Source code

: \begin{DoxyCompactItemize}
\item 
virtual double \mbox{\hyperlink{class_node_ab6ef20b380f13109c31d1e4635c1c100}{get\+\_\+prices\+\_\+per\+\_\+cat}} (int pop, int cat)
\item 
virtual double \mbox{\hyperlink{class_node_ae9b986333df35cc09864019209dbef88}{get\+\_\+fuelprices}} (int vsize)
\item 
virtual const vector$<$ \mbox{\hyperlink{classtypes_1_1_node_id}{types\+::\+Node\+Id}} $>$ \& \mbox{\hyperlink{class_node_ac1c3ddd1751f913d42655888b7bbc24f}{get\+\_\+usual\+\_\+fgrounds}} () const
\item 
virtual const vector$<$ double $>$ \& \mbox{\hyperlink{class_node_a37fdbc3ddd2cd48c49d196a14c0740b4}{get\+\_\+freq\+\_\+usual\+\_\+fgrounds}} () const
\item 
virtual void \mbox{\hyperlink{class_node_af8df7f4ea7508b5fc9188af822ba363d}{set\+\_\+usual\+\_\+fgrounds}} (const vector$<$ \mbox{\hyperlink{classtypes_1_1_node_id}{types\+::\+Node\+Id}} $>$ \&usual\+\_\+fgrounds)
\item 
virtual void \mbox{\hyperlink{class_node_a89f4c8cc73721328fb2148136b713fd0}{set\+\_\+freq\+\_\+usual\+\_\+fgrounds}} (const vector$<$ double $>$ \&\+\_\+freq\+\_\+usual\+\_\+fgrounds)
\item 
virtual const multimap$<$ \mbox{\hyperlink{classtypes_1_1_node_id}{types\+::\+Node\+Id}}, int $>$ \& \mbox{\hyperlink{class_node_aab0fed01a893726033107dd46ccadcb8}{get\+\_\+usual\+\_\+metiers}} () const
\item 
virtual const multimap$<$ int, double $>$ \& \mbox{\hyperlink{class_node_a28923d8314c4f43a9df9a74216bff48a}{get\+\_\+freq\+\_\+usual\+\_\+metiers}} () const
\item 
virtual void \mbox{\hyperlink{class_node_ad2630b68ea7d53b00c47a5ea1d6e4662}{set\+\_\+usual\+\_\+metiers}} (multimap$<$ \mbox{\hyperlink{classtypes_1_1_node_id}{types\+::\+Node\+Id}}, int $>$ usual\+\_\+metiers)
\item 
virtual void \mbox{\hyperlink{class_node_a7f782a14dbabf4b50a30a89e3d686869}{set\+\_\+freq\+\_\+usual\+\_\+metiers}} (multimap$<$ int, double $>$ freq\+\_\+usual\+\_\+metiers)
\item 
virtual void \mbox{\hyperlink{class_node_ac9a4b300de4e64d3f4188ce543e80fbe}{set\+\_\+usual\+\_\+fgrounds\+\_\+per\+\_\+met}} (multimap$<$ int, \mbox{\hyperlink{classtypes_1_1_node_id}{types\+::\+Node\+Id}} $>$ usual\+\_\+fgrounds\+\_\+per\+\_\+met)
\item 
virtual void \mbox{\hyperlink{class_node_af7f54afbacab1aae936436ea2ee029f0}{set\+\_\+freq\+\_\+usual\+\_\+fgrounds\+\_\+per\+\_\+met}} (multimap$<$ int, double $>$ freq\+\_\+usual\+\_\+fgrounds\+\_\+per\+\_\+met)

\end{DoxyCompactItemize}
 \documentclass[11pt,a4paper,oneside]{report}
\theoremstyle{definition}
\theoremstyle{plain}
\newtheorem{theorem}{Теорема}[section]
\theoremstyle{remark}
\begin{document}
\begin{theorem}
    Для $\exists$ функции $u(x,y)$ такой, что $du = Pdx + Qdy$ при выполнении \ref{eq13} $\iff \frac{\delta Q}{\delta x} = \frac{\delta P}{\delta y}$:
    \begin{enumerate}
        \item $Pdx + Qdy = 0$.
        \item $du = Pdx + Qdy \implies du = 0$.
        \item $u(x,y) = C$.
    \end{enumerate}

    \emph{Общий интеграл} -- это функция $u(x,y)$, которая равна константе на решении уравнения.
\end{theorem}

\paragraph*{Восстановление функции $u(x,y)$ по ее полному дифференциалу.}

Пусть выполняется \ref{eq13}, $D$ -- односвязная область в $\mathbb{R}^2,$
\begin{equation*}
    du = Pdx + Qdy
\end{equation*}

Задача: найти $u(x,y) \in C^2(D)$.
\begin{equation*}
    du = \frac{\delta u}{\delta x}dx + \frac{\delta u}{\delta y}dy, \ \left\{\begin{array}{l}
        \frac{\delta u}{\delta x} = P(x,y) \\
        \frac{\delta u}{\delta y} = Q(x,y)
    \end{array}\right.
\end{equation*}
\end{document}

-*-

Print all the records exactly as written.

**ANSWER TO THE PROBLEM:**
Source code

: \begin{DoxyCompactItemize}
\item 
virtual double \mbox{\hyperlink{class_node_ab6ef20b380f13109c31d1e4635c1c100}{get\+\_\+prices\+\_\+per\+\_\+cat}} (int pop, int cat)
\item 
virtual double \mbox{\hyperlink{class_node_ae9b986333df35cc09864019209dbef88}{get\+\_\+fuelprices}} (int vsize)
\item 
virtual const vector$<$ \mbox{\hyperlink{classtypes_1_1_node_id}{types\+::\+Node\+Id}} $>$ \& \mbox{\hyperlink{class_node_ac1c3ddd1751f913d42655888b7bbc24f}{get\+\_\+usual\+\_\+fgrounds}} () const
\item 
virtual const vector$<$ double $>$ \& \mbox{\hyperlink{class_node_a37fdbc3ddd2cd48c49d196a14c0740b4}{get\+\_\+freq\+\_\+usual\+\_\+fgrounds}} () const
\item 
virtual void \mbox{\hyperlink{class_node_af8df7f4ea7508b5fc9188af822ba363d}{set\+\_\+usual\+\_\+fgrounds}} (const vector$<$ \mbox{\hyperlink{classtypes_1_1_node_id}{types\+::\+Node\+Id}} $>$ \&usual\+\_\+fgrounds)
\item 
virtual void \mbox{\hyperlink{class_node_a89f4c8cc73721328fb2148136b713fd0}{set\+\_\+freq\+\_\+usual\+\_\+fgrounds}} (const vector$<$ double $>$ \&\+\_\+freq\+\_\+usual\+\_\+fgrounds)
\item 
virtual const multimap$<$ \mbox{\hyperlink{classtypes_1_1_node_id}{types\+::\+Node\+Id}}, int $>$ \& \mbox{\hyperlink{class_node_aab0fed01a893726033107dd46ccadcb8}{get\+\_\+usual\+\_\+metiers}} () const
\item 
virtual const multimap$<$ int, double $>$ \& \mbox{\hyperlink{class_node_a28923d8314c4f43a9df9a74216bff48a}{get\+\_\+freq\+\_\+usual\+\_\+metiers}} () const
\item 
virtual void \mbox{\hyperlink{class_node_ad2630b68ea7d53b00c47a5ea1d6e4662}{set\+\_\+usual\+\_\+metiers}} (multimap$<$ \mbox{\hyperlink{classtypes_1_1_node_id}{types\+::\+Node\+Id}}, int $>$ usual\+\_\+metiers)
\item 
virtual void \mbox{\hyperlink{class_node_a7f782a14dbabf4b50a30a89e3d686869}{set\+\_\+freq\+\_\+usual\+\_\+metiers}} (multimap$<$ int, double $>$ freq\+\_\+usual\+\_\+metiers)
\item 
virtual void \mbox{\hyperlink{class_node_ac9a4b300de4e64d3f4188ce543e80fbe}{set\+\_\+usual\+\_\+fgrounds\+\_\+per\+\_\+met}} (multimap$<$ int, \mbox{\hyperlink{classtypes_1_1_node_id}{types\+::\+Node\+Id}} $>$ usual\+\_\+fgrounds\+\_\+per\+\_\+met)
\item 
virtual void \mbox{\hyperlink{class_node_af7f54afbacab1aae936436ea2ee029f0}{set\+\_\+freq\+\_\+usual\+\_\+fgrounds\+\_\+per\+\_\+met}} (multimap$<$ int, double $>$ freq\+\_\+usual\+\_\+fgrounds\+\_\+per\+\_\+met)

\end{DoxyCompactItemize}
 \documentclass[11pt,a4paper,oneside]{report}
\theoremstyle{definition}
\theoremstyle{plain}
\newtheorem{theorem}{Теорема}[section]
\theoremstyle{remark}
\begin{document}
\begin{theorem}
    Для $\exists$ функции $u(x,y)$ такой, что $du = Pdx + Qdy$ при выполнении \ref{eq13} $\iff \frac{\delta Q}{\delta x} = \frac{\delta P}{\delta y}$:
    \begin{enumerate}
        \item $Pdx + Qdy = 0$.
        \item $du = Pdx + Qdy \implies du = 0$.
        \item $u(x,y) = C$.
    \end{enumerate}

    \emph{Общий интеграл} -- это функция $u(x,y)$, которая равна константе на решении уравнения.
\end{theorem}

\paragraph*{Восстановление функции $u(x,y)$ по ее полному дифференциалу.}

Пусть выполняется \ref{eq13}, $D$ -- односвязная область в $\mathbb{R}^2,$
\begin{equation*}
    du = Pdx + Qdy
\end{equation*}

Задача: найти $u(x,y) \in C^2(D)$.
\begin{equation*}
    du = \frac{\delta u}{\delta x}dx + \frac{\delta u}{\delta y}dy, \ \left\{\begin{array}{l}
        \frac{\delta u}{\delta x} = P(x,y) \\
        \frac{\delta u}{\delta y} = Q(x,y)
    \end{array}\right.
\end{equation*}
\end{document}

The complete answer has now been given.